### Task objective:
Take every line from the entries below that includes the word "pages" and copy it.

### Given information:

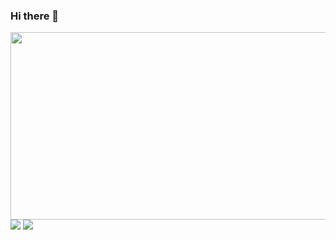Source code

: ### Hi there 👋
<div id="header" align="center">
  <img src="https://media.giphy.com/media/pOZhmE42D1WrCWATLK/giphy.gif" width="700" height="300"/>
</div>
<img src="https://img.shields.io/badge/LinkedIn-blue?logo=FatemehAtighi&logoColor=white">
<img src="https://img.shields.io/badge/Instagram-pink?logo=Fatemeh Atighi&logoColor=white">
<!--
**Baharehatighi/Baharehatighi** is a ✨ _special_ ✨ repository because its `README.md` (this file) appears on your GitHub profile.

Here are some ideas to get you started:

- 🔭 I’m currently working on ...
- 🌱 I’m currently learning ...
- 👯 I’m looking to collaborate on ...
- 🤔 I’m looking for help with ...
- 💬 Ask me about ...
- 📫 How to reach me: ...
- 😄 Pronouns: ...
- ⚡ Fun fact: ...
-->
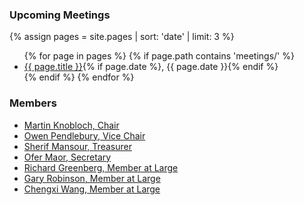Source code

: ### Upcoming Meetings
{% assign pages = site.pages | sort: 'date' | limit: 3 %}
<ul>
{% for page in pages %}
 {% if page.path contains 'meetings/' %}
 <li><a href='/www-board{{ page.url }}'>{{ page.title }}</a>{% if page.date %}, {{ page.date }}{% endif %}</li>
 {% endif %}
{% endfor %}
</ul>

### Members
* [Martin Knobloch, Chair](mailto:martin.knobloch@owasp.org)
* [Owen Pendlebury, Vice Chair](mailto:owen.pendlebury@owasp.org)
* [Sherif Mansour, Treasurer](mailto:sherif.mansour@owasp.org)
* [Ofer Maor, Secretary](mailto:ofer.maor@owasp.org)
* [Richard Greenberg, Member at Large](mailto:richard.greenberg@owasp.org)
* [Gary Robinson, Member at Large](mailto:gary.robinson@owasp.org)
* [Chengxi Wang, Member at Large](mailto:chengxi.wang@owasp.org)


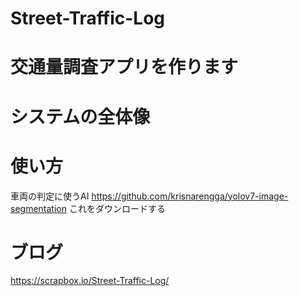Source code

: # Street-Traffic-Log
# 交通量調査アプリを作ります

# システムの全体像

# 使い方
車両の判定に使うAI
https://github.com/krisnarengga/yolov7-image-segmentation
これをダウンロードする


# ブログ
https://scrapbox.io/Street-Traffic-Log/
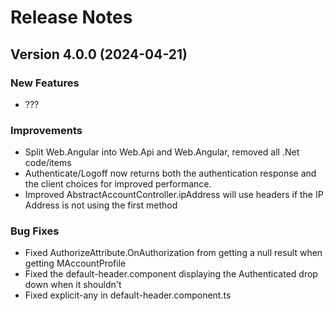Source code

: # Release Notes

## Version 4.0.0 (2024-04-21)

### New Features
- ???

### Improvements
- Split Web.Angular into Web.Api and Web.Angular, removed all .Net code/items
- Authenticate/Logoff now returns both the authentication response and the client choices for improved performance.
- Improved AbstractAccountController.ipAddress will use headers if the IP Address is not using the first method

### Bug Fixes
- Fixed AuthorizeAttribute.OnAuthorization from getting a null result when getting MAccountProfile
- Fixed the default-header.component displaying the Authenticated drop down when it shouldn't
- Fixed explicit-any in default-header.component.ts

### Task result:
{% assign pages = site.pages | sort: 'date' | limit: 3 %}
{% for page in pages %}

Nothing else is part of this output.